A Deacon Delivers

By Karla Schettenhelm, Children's Ministry
This lesson shows us how God used a man, Philp, to help another man, the Ethiopian, understand God’s word.  After the Ethiopian learned about God he wanted to be baptized, and Philip baptized him.
We see how the Holy Spirit works through the Word and Baptism to give faith.
Find the account of this story in Acts 8:26-40


The account below is taken from the Enduring Faith Bible Curriculum Unit 3, Lesson 11

An angel of the Lord told Philip the deacon [one of the seven men along with Stephen chosen to be caretakers of the people] to get up and go south on a road through the desert that goes from Jerusalem to Gaza. Philip went right away.

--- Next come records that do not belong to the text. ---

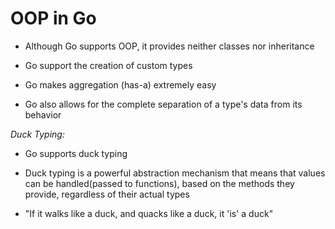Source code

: # OOP in Go

- Although Go supports OOP, it provides neither classes nor inheritance

- Go support the creation of custom types

- Go makes aggregation (has-a) extremely easy

- Go also allows for the complete separation of a type's data from its behavior


*Duck Typing:*

- Go supports duck typing

- Duck typing is a powerful abstraction mechanism that means that values can be
  handled(passed to functions), based on the methods they provide, regardless of
  their actual types

- "If it walks like a duck, and quacks like a duck, it 'is' a duck"

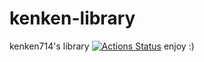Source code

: # kenken-library
kenken714's library
[![Actions Status](https://github.com/kenken714/kenken-library/workflows/verify/badge.svg)](https://github.com/kenken714/kenken-library/actions)
enjoy :)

A rich man from Ethiopia was riding in a chariot. The rich man worked for Candace, the queen of the Ethiopians. He was in charge of all of her treasure. He had gone to Jerusalem to worship and was on his way home. He was reading the Holy Scriptures from a scroll.

Then along came Philip, and the Spirit said, “Go!” So Philip ran to catch up to the chariot. Philip heard the man reading a passage from Isaiah 53 and said, “Do you understand what you are reading?”

The man said, “No. I can’t understand unless someone helps me. Please help me. Come and sit with me.”

The Ethiopian read a passage of Scripture and said, “Tell me, who is the lamb?”
Philip said, “Jesus is the lamb.” Then Philip told him more of God’s Good News – that Jesus died and rose.

“Now I understand,” said the man from Ethiopia.

As they went along, the man saw water. “Look!  Here is water! Philip, can you baptize me?” He stopped the chariot and they both went down to the water.

Philip baptized the man from Ethiopia. What a joyful day!

When they came out of the water, the Spirit carried Philip away.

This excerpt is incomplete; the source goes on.